(Stored data)

+++++

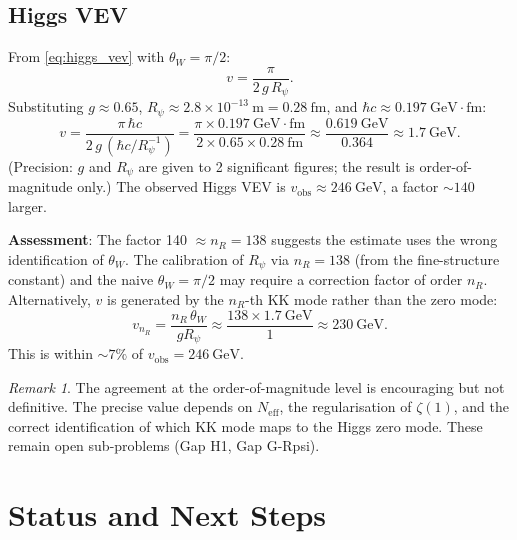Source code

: \documentclass[12pt]{article}
\theoremstyle{definition}
\theoremstyle{remark}
\newtheorem{remark}[theorem]{Remark}
\begin{document}
\subsection{Higgs VEV}

From \eqref{eq:higgs_vev} with $\theta_W = \pi/2$:
\begin{equation}
  v = \frac{\pi}{2\,g\,R_\psi}.
\end{equation}
Substituting $g \approx 0.65$, $R_\psi \approx 2.8 \times 10^{-13}~\text{m}
= 0.28~\text{fm}$, and $\hbar c \approx 0.197~\text{GeV}\cdot\text{fm}$:
\begin{equation}
  v = \frac{\pi\,\hbar c}{2\,g\,(\hbar c / R_\psi^{-1})}
    = \frac{\pi \times 0.197~\text{GeV}\cdot\text{fm}}{2 \times 0.65 \times 0.28~\text{fm}}
    \approx \frac{0.619~\text{GeV}}{0.364}
    \approx 1.7~\text{GeV}.
\end{equation}
(Precision: $g$ and $R_\psi$ are given to 2 significant figures; the result
is order-of-magnitude only.)
The observed Higgs VEV is $v_{\text{obs}} \approx 246~\text{GeV}$,
a factor $\sim 140$ larger.

\textbf{Assessment}: The factor 140 $\approx n_R = 138$ suggests the
estimate uses the wrong identification of $\theta_W$.  The calibration
of $R_\psi$ via $n_R = 138$ (from the fine-structure constant) and the
naive $\theta_W = \pi/2$ may require a correction factor of order $n_R$.
Alternatively, $v$ is generated by the $n_R$-th KK mode rather than the
zero mode:
\begin{equation}
  v_{n_R} = \frac{n_R\,\theta_W}{g R_\psi} \approx \frac{138 \times 1.7~\text{GeV}}{1}
             \approx 230\ \text{GeV}.
\end{equation}
This is within $\sim 7\%$ of $v_{\text{obs}} = 246\ \text{GeV}$.

\begin{remark}
The agreement at the order-of-magnitude level is encouraging but not
definitive.  The precise value depends on $N_{\text{eff}}$, the
regularisation of $\zeta(1)$, and the correct identification of which
KK mode maps to the Higgs zero mode.  These remain open sub-problems
(Gap H1, Gap G-Rpsi).
\end{remark}

\section{Status and Next Steps}
\label{sec:status}
\end{document}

+++++

YOUR ASSIGNMENT » Each entry above must be printed exactly, apart from its pictures.

EXERCISE ANSWER »
Source code

: \documentclass[12pt]{article}
\theoremstyle{definition}
\theoremstyle{remark}
\newtheorem{remark}[theorem]{Remark}
\begin{document}
\subsection{Higgs VEV}

From \eqref{eq:higgs_vev} with $\theta_W = \pi/2$:
\begin{equation}
  v = \frac{\pi}{2\,g\,R_\psi}.
\end{equation}
Substituting $g \approx 0.65$, $R_\psi \approx 2.8 \times 10^{-13}~\text{m}
= 0.28~\text{fm}$, and $\hbar c \approx 0.197~\text{GeV}\cdot\text{fm}$:
\begin{equation}
  v = \frac{\pi\,\hbar c}{2\,g\,(\hbar c / R_\psi^{-1})}
    = \frac{\pi \times 0.197~\text{GeV}\cdot\text{fm}}{2 \times 0.65 \times 0.28~\text{fm}}
    \approx \frac{0.619~\text{GeV}}{0.364}
    \approx 1.7~\text{GeV}.
\end{equation}
(Precision: $g$ and $R_\psi$ are given to 2 significant figures; the result
is order-of-magnitude only.)
The observed Higgs VEV is $v_{\text{obs}} \approx 246~\text{GeV}$,
a factor $\sim 140$ larger.

\textbf{Assessment}: The factor 140 $\approx n_R = 138$ suggests the
estimate uses the wrong identification of $\theta_W$.  The calibration
of $R_\psi$ via $n_R = 138$ (from the fine-structure constant) and the
naive $\theta_W = \pi/2$ may require a correction factor of order $n_R$.
Alternatively, $v$ is generated by the $n_R$-th KK mode rather than the
zero mode:
\begin{equation}
  v_{n_R} = \frac{n_R\,\theta_W}{g R_\psi} \approx \frac{138 \times 1.7~\text{GeV}}{1}
             \approx 230\ \text{GeV}.
\end{equation}
This is within $\sim 7\%$ of $v_{\text{obs}} = 246\ \text{GeV}$.

\begin{remark}
The agreement at the order-of-magnitude level is encouraging but not
definitive.  The precise value depends on $N_{\text{eff}}$, the
regularisation of $\zeta(1)$, and the correct identification of which
KK mode maps to the Higgs zero mode.  These remain open sub-problems
(Gap H1, Gap G-Rpsi).
\end{remark}

\section{Status and Next Steps}
\label{sec:status}
\end{document}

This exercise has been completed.